[[ TASK INPUT, beginning ]]
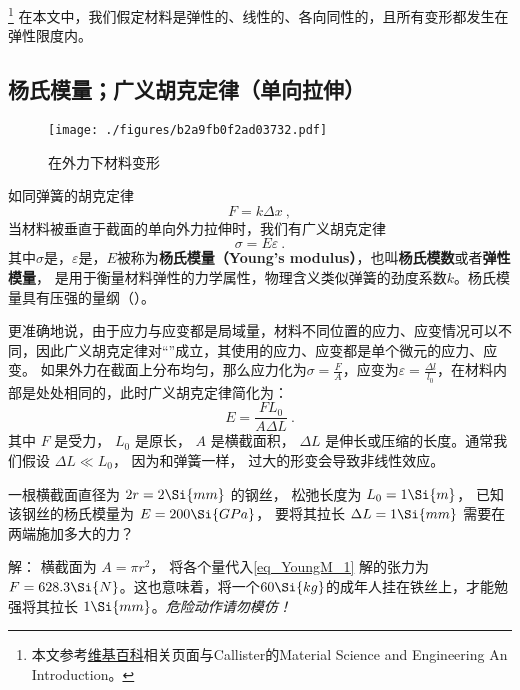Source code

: 
\begin{issues}
\issueDraft
\end{issues}

\footnote{本文参考\href{https://en.wikipedia.org/wiki/Young's_modulus}{维基百科}相关页面与Callister的Material Science and Engineering An Introduction。}
在本文中，我们假定材料是弹性的、线性的、各向同性的，且所有变形都发生在弹性限度内。

\subsection{杨氏模量；广义胡克定律（单向拉伸）}
\begin{figure}[ht]
\centering
\texttt{[image: ./figures/b2a9fb0f2ad03732.pdf]}
\caption{在外力下材料变形} \label{fig_YoungM_1}
\end{figure}

如同弹簧的胡克定律
$$F=k \Delta x~,$$
当材料被垂直于截面的单向外力拉伸时，我们有广义胡克定律
\begin{equation}
\sigma = E \varepsilon~.
\end{equation}
其中$\sigma$是，$\varepsilon$是，$E$被称为\textbf{杨氏模量（Young's modulus）}，也叫\textbf{杨氏模数}或者\textbf{弹性模量}， 是用于衡量材料弹性的力学属性，物理含义类似弹簧的劲度系数$k$。杨氏模量具有压强的量纲（）。

更准确地说，由于应力与应变都是局域量，材料不同位置的应力、应变情况可以不同，因此广义胡克定律对“”成立，其使用的应力、应变都是单个微元的应力、应变。%
如果外力在截面上分布均匀，那么应力化为$\sigma=\frac{F}{A}$，应变为$\varepsilon=\frac{\Delta l}{l_0}$，在材料内部是处处相同的，此时广义胡克定律简化为：%
\begin{equation}\label{eq_YoungM_1}
E = \frac{FL_0}{A\Delta L}~.
\end{equation}
其中 $F$ 是受力， $L_0$ 是原长， $A$ 是横截面积， $\Delta L$ 是伸长或压缩的长度。通常我们假设 $\Delta L \ll L_0$， 因为和弹簧一样， 过大的形变会导致非线性效应。

\begin{example}{}
一根横截面直径为 $2r = 2\Si{mm}$ 的钢丝， 松弛长度为 $L_0 = 1\Si{m}$， 已知该钢丝的杨氏模量为 $E = 200\Si{GPa}$， 要将其拉长 $\Delta L = 1\Si{mm}$ 需要在两端施加多大的力？

解： 横截面为 $A = \pi r^2$， 将各个量代入\autoref{eq_YoungM_1} 解的张力为 $F = 628.3\Si{N}$。这也意味着，将一个$60 \Si{kg}$的成年人挂在铁丝上，才能勉强将其拉长 $1\Si{mm}$。\textsl{危险动作请勿模仿！}
\end{example}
[[ TASK INPUT, end ]]
## TASK OBJECTIVE
Your output should be the records above, duplicated exactly and picture-free.

## EXERCISE OUTPUT
Source code

: 
\begin{issues}
\issueDraft
\end{issues}

\footnote{本文参考\href{https://en.wikipedia.org/wiki/Young's_modulus}{维基百科}相关页面与Callister的Material Science and Engineering An Introduction。}
在本文中，我们假定材料是弹性的、线性的、各向同性的，且所有变形都发生在弹性限度内。

\subsection{杨氏模量；广义胡克定律（单向拉伸）}
\begin{figure}[ht]
\centering
\texttt{[image: ./figures/b2a9fb0f2ad03732.pdf]}
\caption{在外力下材料变形} \label{fig_YoungM_1}
\end{figure}

如同弹簧的胡克定律
$$F=k \Delta x~,$$
当材料被垂直于截面的单向外力拉伸时，我们有广义胡克定律
\begin{equation}
\sigma = E \varepsilon~.
\end{equation}
其中$\sigma$是，$\varepsilon$是，$E$被称为\textbf{杨氏模量（Young's modulus）}，也叫\textbf{杨氏模数}或者\textbf{弹性模量}， 是用于衡量材料弹性的力学属性，物理含义类似弹簧的劲度系数$k$。杨氏模量具有压强的量纲（）。

更准确地说，由于应力与应变都是局域量，材料不同位置的应力、应变情况可以不同，因此广义胡克定律对“”成立，其使用的应力、应变都是单个微元的应力、应变。%
如果外力在截面上分布均匀，那么应力化为$\sigma=\frac{F}{A}$，应变为$\varepsilon=\frac{\Delta l}{l_0}$，在材料内部是处处相同的，此时广义胡克定律简化为：%
\begin{equation}\label{eq_YoungM_1}
E = \frac{FL_0}{A\Delta L}~.
\end{equation}
其中 $F$ 是受力， $L_0$ 是原长， $A$ 是横截面积， $\Delta L$ 是伸长或压缩的长度。通常我们假设 $\Delta L \ll L_0$， 因为和弹簧一样， 过大的形变会导致非线性效应。

\begin{example}{}
一根横截面直径为 $2r = 2\Si{mm}$ 的钢丝， 松弛长度为 $L_0 = 1\Si{m}$， 已知该钢丝的杨氏模量为 $E = 200\Si{GPa}$， 要将其拉长 $\Delta L = 1\Si{mm}$ 需要在两端施加多大的力？

解： 横截面为 $A = \pi r^2$， 将各个量代入\autoref{eq_YoungM_1} 解的张力为 $F = 628.3\Si{N}$。这也意味着，将一个$60 \Si{kg}$的成年人挂在铁丝上，才能勉强将其拉长 $1\Si{mm}$。\textsl{危险动作请勿模仿！}
\end{example}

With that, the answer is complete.